Highlighting Egypt’s advantageous freight movement.

Highlighting Egypt’s advantageous freight movement.
A 108-page study states that Egypt is among the most developed economies in the Middle East and North Africa (MENA) region. In the three years prior to the global recession, the country averaged GDP growth of around 7 percent. Geographically, it is a gateway between the world’s major markets. It also controls the Suez Canal and thousands of kilometres of the Nile River.
The amount of resources pumped into the compilation and presentation of the report on the untapped potential of international and domestic shipping in Egypt seems a clear indicator of the profits expected from this sector.
Members who attended the presentation included representatives from Egypt’s Investment and Transportation Ministries and regional heads of APL and Frost & Sullivan.

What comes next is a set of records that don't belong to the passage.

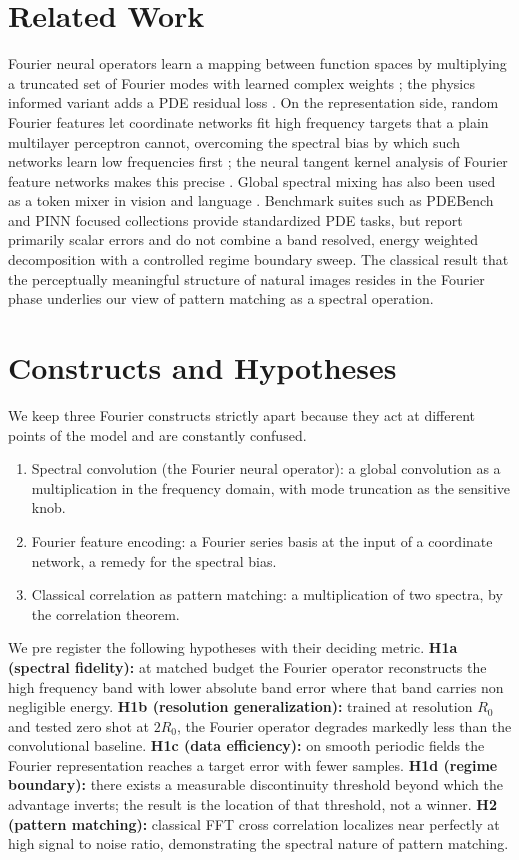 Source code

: \documentclass[conference]{IEEEtran}
\begin{document}
\section{Related Work}
Fourier neural operators learn a mapping between function spaces by multiplying a truncated set of Fourier modes with learned complex weights \cite{li2020fno}; the physics informed variant adds a PDE residual loss \cite{li2021pino}. On the representation side, random Fourier features let coordinate networks fit high frequency targets that a plain multilayer perceptron cannot, overcoming the spectral bias by which such networks learn low frequencies first \cite{tancik2020,rahaman2019}; the neural tangent kernel analysis of Fourier feature networks makes this precise \cite{wang2021eigenvector}. Global spectral mixing has also been used as a token mixer in vision and language \cite{rao2021gfnet,leethorp2021fnet}. Benchmark suites such as PDEBench \cite{takamoto2022pdebench} and PINN focused collections provide standardized PDE tasks, but report primarily scalar errors and do not combine a band resolved, energy weighted decomposition with a controlled regime boundary sweep. The classical result that the perceptually meaningful structure of natural images resides in the Fourier phase \cite{oppenheim1981} underlies our view of pattern matching as a spectral operation.

\section{Constructs and Hypotheses}
We keep three Fourier constructs strictly apart because they act at different points of the model and are constantly confused.
\begin{enumerate}
\item Spectral convolution (the Fourier neural operator): a global convolution as a multiplication in the frequency domain, with mode truncation as the sensitive knob.
\item Fourier feature encoding: a Fourier series basis at the input of a coordinate network, a remedy for the spectral bias.
\item Classical correlation as pattern matching: a multiplication of two spectra, by the correlation theorem.
\end{enumerate}

We pre register the following hypotheses with their deciding metric.
\textbf{H1a (spectral fidelity):} at matched budget the Fourier operator reconstructs the high frequency band with lower absolute band error where that band carries non negligible energy.
\textbf{H1b (resolution generalization):} trained at resolution $R_0$ and tested zero shot at $2R_0$, the Fourier operator degrades markedly less than the convolutional baseline.
\textbf{H1c (data efficiency):} on smooth periodic fields the Fourier representation reaches a target error with fewer samples.
\textbf{H1d (regime boundary):} there exists a measurable discontinuity threshold beyond which the advantage inverts; the result is the location of that threshold, not a winner.
\textbf{H2 (pattern matching):} classical FFT cross correlation localizes near perfectly at high signal to noise ratio, demonstrating the spectral nature of pattern matching.
\end{document}
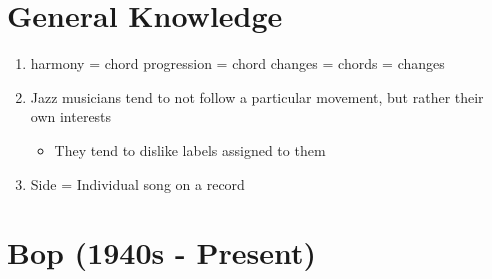 \documentclass[]{article}
\date{}
\providecommand{\tightlist}{%
  \setlength{\itemsep}{0pt}\setlength{\parskip}{0pt}}
\begin{document}
\section{General Knowledge}\label{general-knowledge}

\begin{enumerate}
\def\labelenumi{\arabic{enumi}.}
\tightlist
\item
  harmony = chord progression = chord changes = chords = changes
\item
  Jazz musicians tend to not follow a particular movement, but rather
  their own interests

  \begin{itemize}
  \tightlist
  \item
    They tend to dislike labels assigned to them
  \end{itemize}
\item
  Side = Individual song on a record
\end{enumerate}

\section{Bop (1940s - Present)}\label{bop-1940s---present}
\end{document}
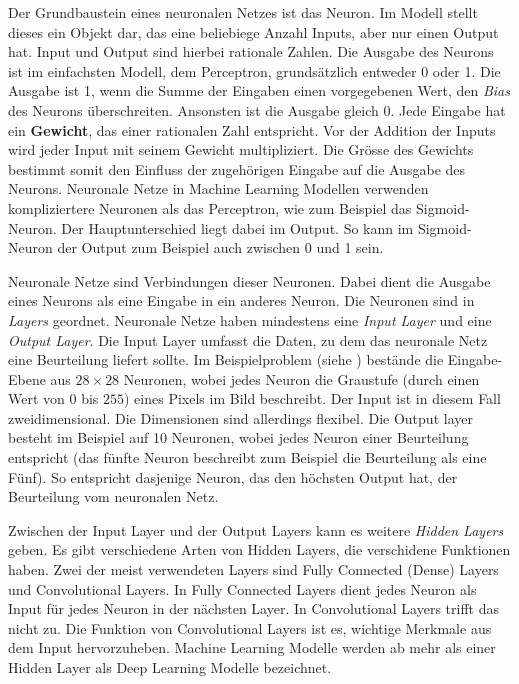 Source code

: Der Grundbaustein eines neuronalen Netzes ist das Neuron. Im Modell stellt
dieses ein Objekt dar, das eine beliebiege Anzahl Inputs, aber nur einen Output
hat. Input und Output sind hierbei rationale Zahlen. Die Ausgabe des Neurons ist
im einfachsten Modell, dem Perceptron, grundsätzlich entweder 0 oder 1. Die
Ausgabe ist 1, wenn die Summe der Eingaben einen vorgegebenen Wert, den
\emph{Bias} des Neurons überschreiten. Ansonsten ist die Ausgabe gleich 0. Jede
Eingabe hat ein \textbf{Gewicht}, das einer rationalen Zahl entspricht. Vor der
Addition der Inputs wird jeder Input mit seinem Gewicht multipliziert.  Die
Grösse des Gewichts bestimmt somit den Einfluss der zugehörigen Eingabe auf die
Ausgabe des Neurons. Neuronale Netze in Machine Learning Modellen verwenden
kompliziertere Neuronen als das Perceptron, wie zum Beispiel das Sigmoid-Neuron.
Der Hauptunterschied liegt dabei im Output. So kann im Sigmoid-Neuron der Output
zum Beispiel auch zwischen 0 und 1 sein.

Neuronale Netze sind Verbindungen dieser Neuronen. Dabei dient die Ausgabe eines
Neurons als eine Eingabe in ein anderes Neuron. Die Neuronen sind in
\emph{Layers} geordnet. Neuronale Netze haben mindestens eine \emph{Input Layer}
und eine \emph{Output Layer}. Die Input Layer umfasst die Daten, zu dem das
neuronale Netz eine Beurteilung liefert sollte. Im Beispielproblem (siehe
) bestände die Eingabe-Ebene aus $28\times28$ Neuronen, wobei
jedes Neuron die Graustufe (durch einen Wert von 0 bis $255$) eines Pixels im
Bild beschreibt. Der Input ist in diesem Fall zweidimensional. Die Dimensionen
sind allerdings flexibel. Die Output layer besteht im Beispiel auf 10 Neuronen,
wobei jedes Neuron einer Beurteilung entspricht (das fünfte Neuron beschreibt
zum Beispiel die Beurteilung als eine Fünf). So entspricht dasjenige Neuron, das
den höchsten Output hat, der Beurteilung vom neuronalen Netz.

Zwischen der Input Layer und der Output Layers kann es weitere \emph{Hidden
Layers} geben. Es gibt verschiedene Arten von Hidden Layers, die verschidene
Funktionen haben. Zwei der meist verwendeten Layers sind Fully Connected (Dense)
Layers und Convolutional Layers. In Fully Connected Layers dient jedes Neuron
als Input für jedes Neuron in der nächsten Layer. In Convolutional Layers trifft
das nicht zu. Die Funktion von Convolutional Layers ist es, wichtige Merkmale
aus dem Input hervorzuheben. Machine Learning Modelle werden ab mehr als einer
Hidden Layer als Deep Learning Modelle bezeichnet.



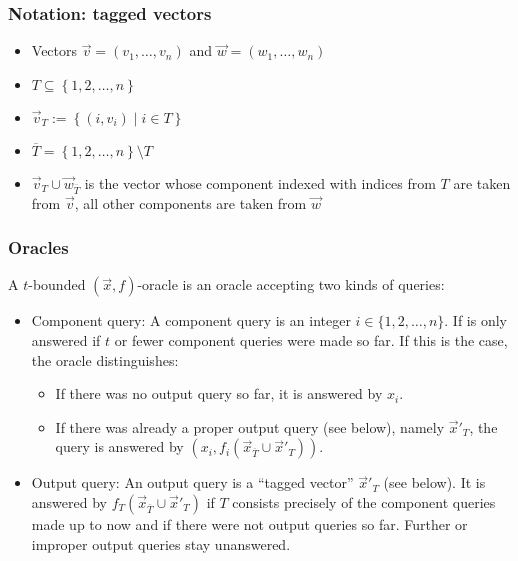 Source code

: \documentclass{beamer}
\begin{document}
\begin{frame}
  \frametitle{Notation: tagged vectors}
  \begin{itemize}
  \item Vectors $\overrightarrow{v}=(v_1,\dots,v_n)$ and $\overrightarrow{w}=(w_1,\dots,w_n)$
  \item $T\subseteq \left\{ 1,2,\dots,n \right\}$
  \item $\overrightarrow{v}_T := \left\{ (i,v_i) \mid i\in T \right\}$
  \item $\overline{T}=\left\{ 1,2,\dots,n \right\}\setminus T$
  \item $\overrightarrow{v}_T\cup \overrightarrow w_{\overline{T}}$ is the vector whose component indexed with indices from $T$ are taken from $\overrightarrow{v}$, all other components are taken from $\overrightarrow{w}$
  \end{itemize}
\end{frame}

\begin{frame}
  \frametitle{Oracles}
  \begin{definition}
    A $t$-bounded $(\overrightarrow{x},f)$-oracle is an oracle accepting two kinds of queries:
    \begin{itemize}
    \item Component query: A component query is an integer $i\in \{1,2,\dots,n\}$. If is only answered if $t$ or fewer component queries were made so far. If this is the case, the oracle distinguishes:
      \begin{itemize}
      \item If there was no output query so far, it is answered by $x_i$.
      \item If there was already a proper output query (see below), namely $\overrightarrow{x}'_T$, the query is answered by $(x_i,f_i(\overrightarrow{x}_{\overline{T}}\cup\overrightarrow{x}'_{T}))$.
      \end{itemize}
    \item Output query: An output query is a ``tagged vector'' $\overrightarrow{x}'_T$ (see below). It is answered by $f_T(\overrightarrow{x}_{\overline{T}}\cup\overrightarrow{x}'_{T})$ if $T$ consists precisely of the component queries made up to now and if there were not output queries so far. Further or improper output queries stay unanswered.
    \end{itemize}
  \end{definition}
\end{frame}
\end{document}

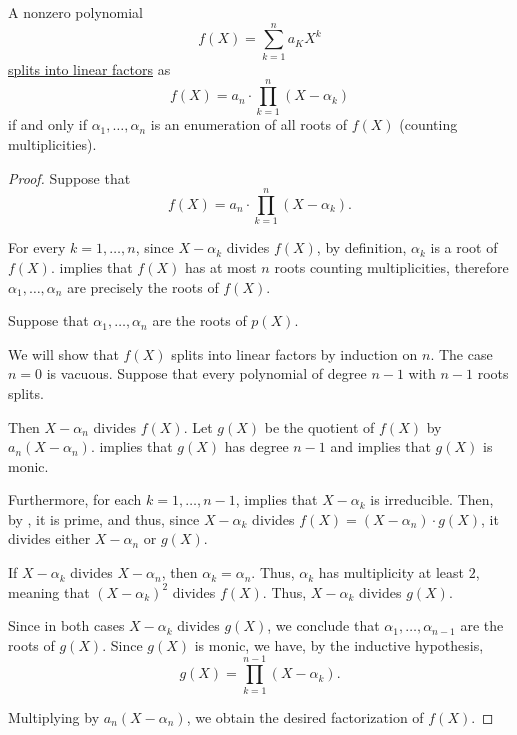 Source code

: \begin{proposition}\label{thm:polynomial_into_linear_factors}
  A nonzero polynomial
  \begin{equation*}
    f(X) = \sum_{k=1}^n a_K X^k
  \end{equation*}
  \hyperref[def:polynomial_splits_into_linear_factors]{splits into linear factors} as
  \begin{equation*}
    f(X) = a_n \cdot \prod_{k=1}^n (X - \alpha_k)
  \end{equation*}
  if and only if \( \alpha_1, \ldots, \alpha_n \) is an enumeration of all roots of \( f(X) \) (counting multiplicities).
\end{proposition}
\begin{proof}
  \SufficiencySubProof Suppose that
  \begin{equation*}
    f(X) = a_n \cdot \prod_{k=1}^n (X - \alpha_k).
  \end{equation*}

  For every \( k = 1, \ldots, n \), since \( X - \alpha_k \) divides \( f(X) \), by definition, \( \alpha_k \) is a root of \( f(X) \).  implies that \( f(X) \) has at most \( n \) roots counting multiplicities, therefore \( \alpha_1, \ldots, \alpha_n \) are precisely the roots of \( f(X) \).

  \NecessitySubProof Suppose that \( \alpha_1, \ldots, \alpha_n \) are the roots of \( p(X) \).

  We will show that \( f(X) \) splits into linear factors by induction on \( n \). The case \( n = 0 \) is vacuous. Suppose that every polynomial of degree \( n - 1 \) with \( n - 1 \) roots splits.

  Then \( X - \alpha_n \) divides \( f(X) \). Let \( g(X) \) be the quotient of \( f(X) \) by \( a_n (X - \alpha_n) \).  implies that \( g(X) \) has degree \( n - 1 \) and  implies that \( g(X) \) is monic.

  Furthermore, for each \( k = 1, \ldots, n - 1 \),  implies that \( X - \alpha_k \) is irreducible. Then, by , it is prime, and thus, since \( X - \alpha_k \) divides \( f(X) = (X - \alpha_n) \cdot g(X) \), it divides either \( X - \alpha_n \) or \( g(X) \).

  If \( X - \alpha_k \) divides \( X - \alpha_n \), then \( \alpha_k = \alpha_n \). Thus, \( \alpha_k \) has multiplicity at least \( 2 \), meaning that \( (X - \alpha_k)^2 \) divides \( f(X) \). Thus, \( X - \alpha_k \) divides \( g(X) \).

  Since in both cases \( X - \alpha_k \) divides \( g(X) \), we conclude that \( \alpha_1, \ldots, \alpha_{n-1} \) are the roots of \( g(X) \). Since \( g(X) \) is monic, we have, by the inductive hypothesis,
  \begin{equation*}
    g(X) = \prod_{k=1}^{n-1} (X - \alpha_k).
  \end{equation*}

  Multiplying by \( a_n (X - \alpha_n) \), we obtain the desired factorization of \( f(X) \).
\end{proof}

Trade agreements such as the US-Egypt Partnership for Economic Growth and Development, the EU partnership agreement, and the Common Market for Eastern and Southern Africa Agreement (COMESA), all represent the government’s “commendable” commitment to encouraging free trade in Egypt.
Speaking at the launch of the research in Cairo, APL’s President, South Asia, Mr Goh Teik Poh, said: “Egypt has many natural attributes and a Government commitment to harnessing growth opportunities. By ensuring its freight capacity and capabilities keep pace with demand, it can take its place among the world’s elite trading nations.”
Egypt’s positive momentum in recent years has been supported by far-reaching Government-led reforms aimed at making Egypt more trade and business friendly, the report states. This openness has seen Egypt rise up the rankings of, among others, the World Bank Doing Business Survey and World Economic Forum Global Enabling Trade Report. The same surveys highlight opportunities to drive improvement in Egypt’s infrastructure, which is a key focus area of “Connecting Egypt”.
To achieve this goal, it is essential to sustain a unified vision for Egypt’s freight transportation and logistics environment, which, according to the survey, would also likely deliver economic and social benefits for Egypt – including the creation of jobs for ordinary citizens. Responsibility for realizing this vision should be shared between the public and private sectors, according to the research.